(Saved data entries)
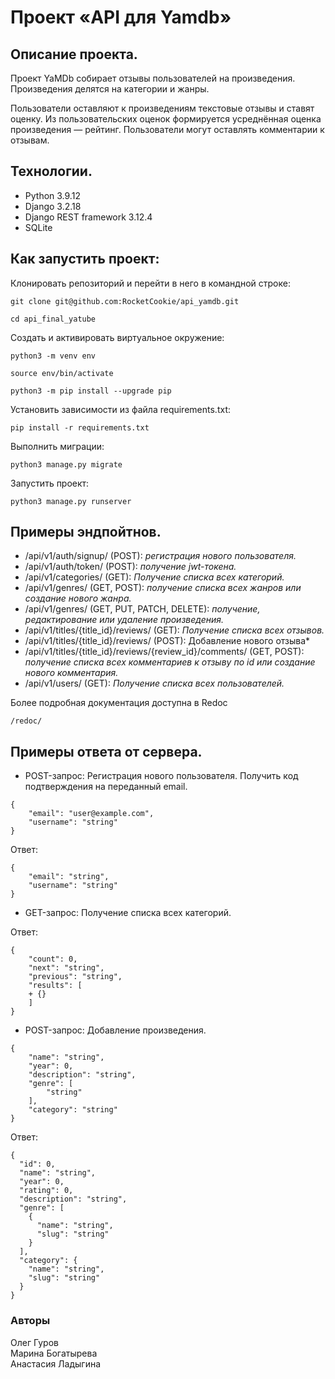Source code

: # Проект «API для Yamdb»
## Описание проекта.
Проект YaMDb собирает отзывы пользователей на произведения.
Произведения делятся на категории и жанры.

Пользователи оставляют к произведениям текстовые отзывы и ставят оценку. Из пользовательских оценок формируется усреднённая оценка произведения — рейтинг.
Пользователи могут оставлять комментарии к отзывам.
## Технологии.

* Python 3.9.12
* Django 3.2.18
* Django REST framework 3.12.4
* SQLite

## Как запустить проект:

Клонировать репозиторий и перейти в него в командной строке:

```
git clone git@github.com:RocketCookie/api_yamdb.git
```

```
cd api_final_yatube
```

Cоздать и активировать виртуальное окружение:

```
python3 -m venv env
```

```
source env/bin/activate
```

```
python3 -m pip install --upgrade pip
```

Установить зависимости из файла requirements.txt:

```
pip install -r requirements.txt
```

Выполнить миграции:

```
python3 manage.py migrate
```

Запустить проект:

```
python3 manage.py runserver
```

## Примеры эндпойтнов.
* /api/v1/auth/signup/ (POST): *регистрация нового пользователя.*
* /api/v1/auth/token/ (POST): *получение jwt-токена.*
* /api/v1/categories/ (GET): *Получение списка всех категорий.*
* /api/v1/genres/ (GET, POST): *получение списка всех жанров или создание нового жанра.*
* /api/v1/genres/ (GET, PUT, PATCH, DELETE): *получение, редактирование или удаление произведения.*
* /api/v1/titles/{title_id}/reviews/ (GET): *Получение списка всех отзывов.*
* /api/v1/titles/{title_id}/reviews/ (POST): Добавление нового отзыва*
* /api/v1/titles/{title_id}/reviews/{review_id}/comments/ (GET, POST): *получение списка всех комментариев к отзыву по id или создание нового комментария.*
* /api/v1/users/ (GET): *Получение списка всех пользователей.*

Более подробная документация доступна в Redoc

```
/redoc/
```

## Примеры ответа от сервера.
* POST-запрос: Регистрация нового пользователя. Получить код подтверждения на переданный email.
```
{
    "email": "user@example.com",
    "username": "string"
} 
```
Ответ:
```
{
    "email": "string",
    "username": "string"
}
```
* GET-запрос: Получение списка всех категорий.


Ответ:
```
{
    "count": 0,
    "next": "string",
    "previous": "string",
    "results": [
    + {}
    ]
} 

```
* POST-запрос: Добавление произведения.
```
{
    "name": "string",
    "year": 0,
    "description": "string",
    "genre": [
        "string"
    ],
    "category": "string"
}
```
Ответ:
```
{
  "id": 0,
  "name": "string",
  "year": 0,
  "rating": 0,
  "description": "string",
  "genre": [
    {
      "name": "string",
      "slug": "string"
    }
  ],
  "category": {
    "name": "string",
    "slug": "string"
  }
}
```
### Авторы
Олег Гуров  
Марина Богатырева  
Анастасия Ладыгина

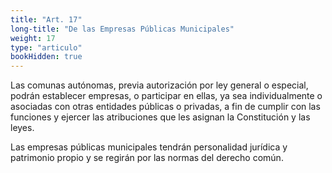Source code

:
 ```yaml
---
title: "Art. 17"
long-title: "De las Empresas Públicas Municipales"
weight: 17
type: "articulo"
bookHidden: true
---
```

Las comunas autónomas, previa autorización por ley general o especial, podrán establecer empresas, o participar en ellas, ya sea individualmente o asociadas con otras entidades públicas o privadas, a fin de cumplir con las funciones y ejercer las atribuciones que les asignan la Constitución y las leyes. 
 
Las empresas públicas municipales tendrán personalidad jurídica y patrimonio propio y se regirán por las normas del derecho común.

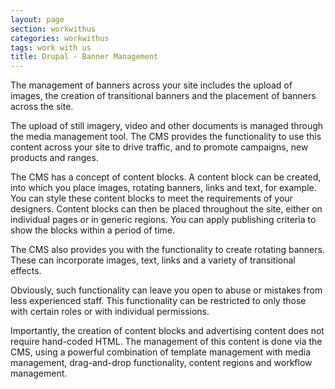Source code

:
```yaml
---
layout: page
section: workwithus
categories: workwithus
tags: work with us
title: Drupal - Banner Management
---
```


The management of banners across your site includes the upload of images, the creation of transitional banners and the placement of banners across the site.

The upload of still imagery, video and other documents is managed through the media management tool. The CMS provides the functionality to use this content across your site to drive traffic, and to promote campaigns, new products and ranges.

The CMS has a concept of content blocks. A content block can be created, into which you place images, rotating banners, links and text, for example. You can style these content blocks to meet the requirements of your designers. Content blocks can then be placed throughout the site, either on individual pages or in generic regions. You can apply publishing criteria to show the blocks within a period of time.

The CMS also provides you with the functionality to create rotating banners. These can incorporate images, text, links and a variety of transitional effects.

Obviously, such functionality can leave you open to abuse or mistakes from less experienced staff. This functionality can be restricted to only those with certain roles or with individual permissions.

Importantly, the creation of content blocks and advertising content does not require hand-coded HTML. The management of this content is done via the CMS, using a powerful combination of template management with media management, drag-and-drop functionality, content regions and workflow management.
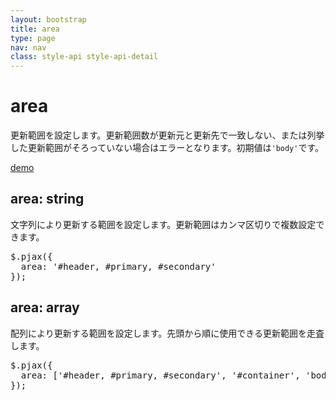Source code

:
 ```yaml
---
layout: bootstrap
title: area
type: page
nav: nav
class: style-api style-api-detail
---
```


# area
更新範囲を設定します。更新範囲数が更新元と更新先で一致しない、または列挙した更新範囲がそろっていない場合はエラーとなります。初期値は`'body'`です。

<a href="{{ site.basepath }}demo/area/" target="_blank" class="btn btn-primary" role="button">demo</a>

## area: string
文字列により更新する範囲を設定します。更新範囲はカンマ区切りで複数設定できます。

<pre class="sh brush: js;">
$.pjax({
  area: '#header, #primary, #secondary'
});
</pre>

## area: array
配列により更新する範囲を設定します。先頭から順に使用できる更新範囲を走査します。

<pre class="sh brush: js;">
$.pjax({
  area: ['#header, #primary, #secondary', '#container', 'body']
});
</pre>
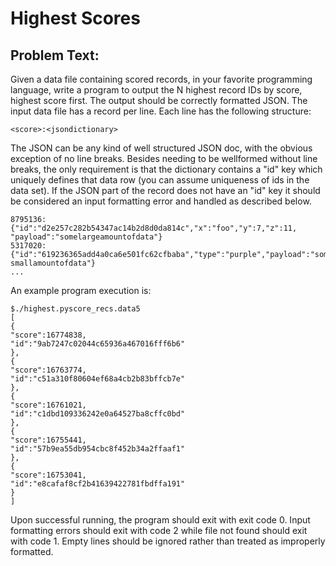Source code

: # Highest Scores

## Problem Text:
Given a data file containing scored records, in your favorite programming language,
write a program to output the N highest record IDs by score, highest score first. The
output should be correctly formatted JSON.
The input data file has a record per line. Each line has the following structure:

`<score>:<jsondictionary>`

The JSON can be any kind of well structured JSON doc, with the obvious exception of
no line breaks. Besides needing to be well­formed without line breaks, the only
requirement is that the dictionary contains a "id" key which uniquely defines that data
row (you can assume uniqueness of ids in the data set). If the JSON part of the record
does not have an "id" key it should be considered an input formatting error and handled
as described below.
```
8795136:{"id":"d2e257c282b54347ac14b2d8d0da814c","x":"foo","y":7,"z":11,
"payload":"somelargeamountofdata"}
5317020:{"id":"619236365add4a0ca6e501fc62cfbaba","type":"purple","payload":"some
smallamountofdata"}
...
```

An example program execution is:
```
$./highest.pyscore_recs.data5
[
{
"score":16774838,
"id":"9ab7247c02044c65936a467016fff6b6"
},
{
"score":16763774,
"id":"c51a310f80604ef68a4cb2b83bffcb7e"
},
{
"score":16761021,
"id":"c1dbd109336242e0a64527ba8cffc0bd"
},
{
"score":16755441,
"id":"57b9ea55db954cbc8f452b34a2ffaaf1"
},
{
"score":16753041,
"id":"e8cafaf8cf2b41639422781fbdffa191"
}
]
```
Upon successful running, the program should exit with exit code 0. Input formatting
errors should exit with code 2 while file not found should exit with code 1. Empty lines
should be ignored rather than treated as improperly formatted.
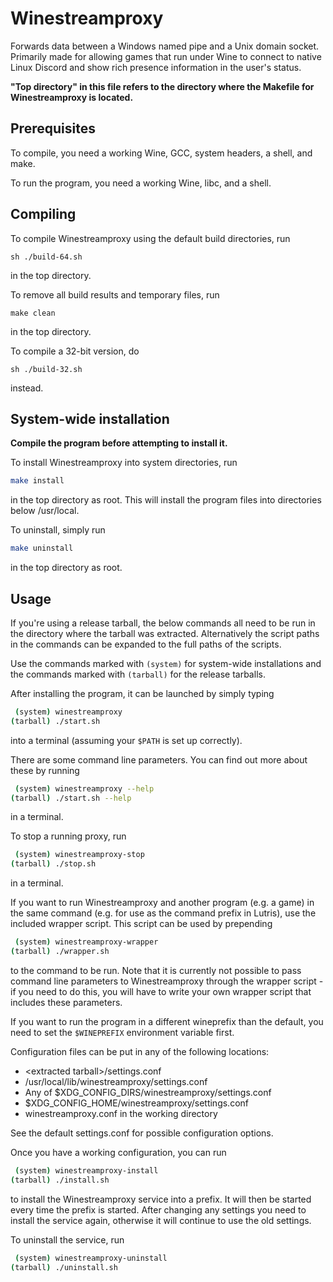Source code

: # Winestreamproxy

Forwards data between a Windows named pipe and a Unix domain socket. Primarily made for allowing games that run under
Wine to connect to native Linux Discord and show rich presence information in the user's status.

**"Top directory" in this file refers to the directory where the Makefile for Winestreamproxy is located.**

## Prerequisites

To compile, you need a working Wine, GCC, system headers, a shell, and make.

To run the program, you need a working Wine, libc, and a shell.

## Compiling

To compile Winestreamproxy using the default build directories, run
```
sh ./build-64.sh
```
in the top directory.

To remove all build results and temporary files, run
```
make clean
```
in the top directory.

To compile a 32-bit version, do
```
sh ./build-32.sh
```
instead.

## System-wide installation

**Compile the program before attempting to install it.**

To install Winestreamproxy into system directories, run
```sh
make install
```
in the top directory as root. This will install the program files into directories below /usr/local.

To uninstall, simply run
```sh
make uninstall
```
in the top directory as root.

## Usage

If you're using a release tarball, the below commands all need to be run in the directory where the tarball was
extracted. Alternatively the script paths in the commands can be expanded to the full paths of the scripts.

Use the commands marked with `(system)` for system-wide installations and the commands marked with `(tarball)` for
the release tarballs.

After installing the program, it can be launched by simply typing
```sh
 (system) winestreamproxy
(tarball) ./start.sh
```
into a terminal (assuming your `$PATH` is set up correctly).

There are some command line parameters. You can find out more about these by running
```sh
 (system) winestreamproxy --help
(tarball) ./start.sh --help
```
in a terminal.

To stop a running proxy, run
```sh
 (system) winestreamproxy-stop
(tarball) ./stop.sh
```
in a terminal.

If you want to run Winestreamproxy and another program (e.g. a game) in the same command (e.g. for use as the command
prefix in Lutris), use the included wrapper script. This script can be used by prepending
```sh
 (system) winestreamproxy-wrapper
(tarball) ./wrapper.sh
```
to the command to be run. Note that it is currently not possible to pass command line parameters to Winestreamproxy
through the wrapper script - if you need to do this, you will have to write your own wrapper script that includes
these parameters.

If you want to run the program in a different wineprefix than the default, you need to set the `$WINEPREFIX` environment
variable first.

Configuration files can be put in any of the following locations:

- &lt;extracted tarball&gt;/settings.conf
- /usr/local/lib/winestreamproxy/settings.conf
- Any of $XDG_CONFIG_DIRS/winestreamproxy/settings.conf
- $XDG_CONFIG_HOME/winestreamproxy/settings.conf
- winestreamproxy.conf in the working directory

See the default settings.conf for possible configuration options.

Once you have a working configuration, you can run
```sh
 (system) winestreamproxy-install
(tarball) ./install.sh
```
to install the Winestreamproxy service into a prefix. It will then be started every time the prefix is started.
After changing any settings you need to install the service again, otherwise it will continue to use the old settings.

To uninstall the service, run
```sh
 (system) winestreamproxy-uninstall
(tarball) ./uninstall.sh
```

**Assigned task:**
Could you find every line in the records above that contains the word "below" and copy it?

**Task response:**
as described below.
in the top directory as root. This will install the program files into directories below /usr/local.
If you're using a release tarball, the below commands all need to be run in the directory where the tarball was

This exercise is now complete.